• Sonuç bulunamadı

2.12. İlgili Araştırmalar

2.12.1. Yurt İçinde Yapılmış Çalışmalar

Tuncer (2008) yüksek lisans tezinde; ilköğretim 8.sınıf matematik dersinde Pascal Üçgeni ve Binom Açılımı konusunun öğretiminde materyal destekli matematik öğretiminin, geleneksel öğretim yöntemine kıyasla öğrencilerin akademik başarılarına ve başarının kalıcılık düzeyine olan etkisini araştırmıştır. Araştırmanın katılımcılarını bir ilköğretim okulunun 8. sınıflarının iki farklı şubesinde öğrenim gören öğrenciler oluşturmuştur. Pascal Üçgeni ve Binom Açılımı Başarı Testi öğrencilere ön test ve son test olarak uygulanmıştır. Ayrıca bu testlerden farklı olarak ve uygulama sürecinden iki ay sonra akademik başarının kalıcılığını ölçmek için bir test daha uygulanmıştır. Analiz sonuçları, “Pascal Üçgeni ve Binom Açılımı”nı öğrenmede ve öğrenilenlerin kalıcı olmasında, materyal destekli matematik öğretimine yönelik etkinliklerle öğrenen öğrencilerin, geleneksel yöntemlerle öğrenim gören öğrencilerden daha başarılı oldukları ve öğrenilenlerin kalıcı olduğunu göstermiştir.

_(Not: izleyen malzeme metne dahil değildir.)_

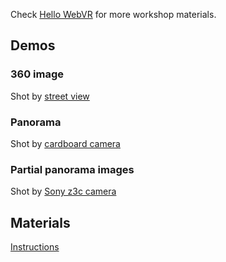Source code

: Check [Hello WebVR](https://github.com/hellowebvr) for more workshop materials.

## Demos

### 360 image
Shot by [street view](http://gasolin.github.io/webvrdemo/streetview.html)

### Panorama
Shot by [cardboard camera](http://gasolin.github.io/webvrdemo/cardboardcam)

### Partial panorama images
Shot by [Sony z3c camera](http://gasolin.github.io/webvrdemo/)

## Materials

[Instructions](https://github.com/gasolin/webvrdemo/wiki)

Tiryaki (2005), “Görsel Materyal Destekli Öğretimin Geometri Öğretimindeki Rolü” adlı çalışmanın örneklemini 7 farklı ilköğretim okulunun farklı iki sınıfında bulunan 300 tane 7.sınıf öğrencisi oluşturmaktadır. Sınıflardan biri rastgele olarak, görsel materyal destekli öğretimin uygulandığı deney grubu olarak seçilmiş, diğeri geleneksel yöntemlerin kullanıldığı kontrol grubu olarak seçilmiştir. Bu gruplarda seçilen yöntemlere göre dairenin çevresi ve alanı konuları işlenmiş ve çalışma sonucunda deneysel grupta kontrol grubuna göre anlamlı düzeyde fark bulunduğu belirtilmiştir.

32

Gürbüz (2007) gerçekleştirdiği çalışmasında olasılık konusunda geliştirilen öğretim materyalleriyle gerçekleştirilen öğretime ilişkin öğretmen ve öğrenci görüşlerini ortaya koymayı amaçlamıştır. Bu amaçla araştırmacı tarafından somut öğretim nesneleri, iki adet çalışma yaprağı ve bir adet kavram haritası geliştirilmiştir. Geliştirilen materyallere dayalı öğretim, Trabzon’a bağlı Akçaabat ilçe merkezindeki iki ilköğretim okulunun sekizinci sınıflarında okuyan öğrencilerle gerçekleştirilmiştir. Araştırmanın örneklemini, uygulamayı yapan her bir sınıfın matematik öğretmeni ve bu sınıflarda okuyan öğrenciler oluşturmuştur. Veri toplamak amacıyla her iki öğretmenle ve her bir sınıftan 8 öğrenciyle yarı yapılandırılmış mülakatlar yapılmıştır. Yapılan analizler sonucunda, geliştirilen materyallerle gerçekleştirilen öğretime ilişkin hem öğretmenler hem de öğrenciler olumlu görüş belirtmişlerdir.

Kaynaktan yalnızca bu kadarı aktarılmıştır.